DATASET ENTRIES →
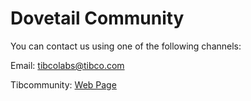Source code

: # Dovetail Community

You can contact us using one of the following channels:

Email: <tibcolabs@tibco.com>

Tibcommunity: [Web Page](https://community.tibco.com/modules/project-dovetail)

PROBLEM TO SOLVE →
Copy every line above that includes the string "tibco".

RESULT OF THIS TASK →
Email: <tibcolabs@tibco.com>
Tibcommunity: [Web Page](https://community.tibco.com/modules/project-dovetail)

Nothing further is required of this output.